* _Problem details_:
Leave the pictures out and repeat the rest of the data below exactly.

-------- Record excerpts --------

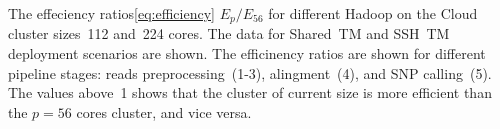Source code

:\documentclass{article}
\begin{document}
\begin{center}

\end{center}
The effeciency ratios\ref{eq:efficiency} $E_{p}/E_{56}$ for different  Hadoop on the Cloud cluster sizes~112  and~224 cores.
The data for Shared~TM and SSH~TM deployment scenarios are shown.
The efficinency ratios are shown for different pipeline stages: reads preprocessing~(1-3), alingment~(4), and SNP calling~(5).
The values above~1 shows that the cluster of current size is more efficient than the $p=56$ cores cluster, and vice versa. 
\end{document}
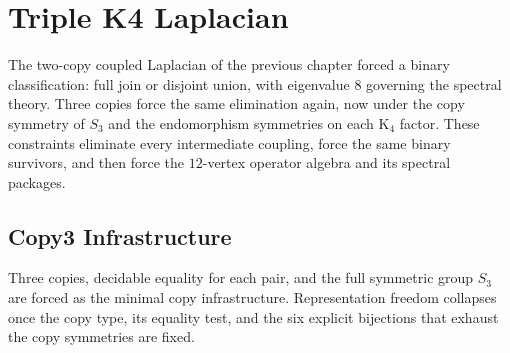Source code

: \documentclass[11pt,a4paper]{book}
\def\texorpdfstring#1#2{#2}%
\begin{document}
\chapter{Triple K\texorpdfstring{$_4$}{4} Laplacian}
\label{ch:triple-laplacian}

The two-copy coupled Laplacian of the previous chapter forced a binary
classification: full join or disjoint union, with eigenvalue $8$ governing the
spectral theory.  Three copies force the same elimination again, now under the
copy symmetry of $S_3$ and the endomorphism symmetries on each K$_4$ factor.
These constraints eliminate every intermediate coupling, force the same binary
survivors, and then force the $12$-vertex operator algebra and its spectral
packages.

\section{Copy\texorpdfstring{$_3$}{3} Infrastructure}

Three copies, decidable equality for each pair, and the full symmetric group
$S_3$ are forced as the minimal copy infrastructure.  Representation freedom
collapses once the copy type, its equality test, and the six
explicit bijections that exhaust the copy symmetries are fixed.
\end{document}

--------

* _Task solution_:
Source code

:\documentclass{article}
\begin{document}
\begin{center}

\end{center}
The effeciency ratios\ref{eq:efficiency} $E_{p}/E_{56}$ for different  Hadoop on the Cloud cluster sizes~112  and~224 cores.
The data for Shared~TM and SSH~TM deployment scenarios are shown.
The efficinency ratios are shown for different pipeline stages: reads preprocessing~(1-3), alingment~(4), and SNP calling~(5).
The values above~1 shows that the cluster of current size is more efficient than the $p=56$ cores cluster, and vice versa. 
\end{document}
Source code

: \documentclass[11pt,a4paper]{book}
\def\texorpdfstring#1#2{#2}%
\begin{document}
\chapter{Triple K\texorpdfstring{$_4$}{4} Laplacian}
\label{ch:triple-laplacian}

The two-copy coupled Laplacian of the previous chapter forced a binary
classification: full join or disjoint union, with eigenvalue $8$ governing the
spectral theory.  Three copies force the same elimination again, now under the
copy symmetry of $S_3$ and the endomorphism symmetries on each K$_4$ factor.
These constraints eliminate every intermediate coupling, force the same binary
survivors, and then force the $12$-vertex operator algebra and its spectral
packages.

\section{Copy\texorpdfstring{$_3$}{3} Infrastructure}

Three copies, decidable equality for each pair, and the full symmetric group
$S_3$ are forced as the minimal copy infrastructure.  Representation freedom
collapses once the copy type, its equality test, and the six
explicit bijections that exhaust the copy symmetries are fixed.
\end{document}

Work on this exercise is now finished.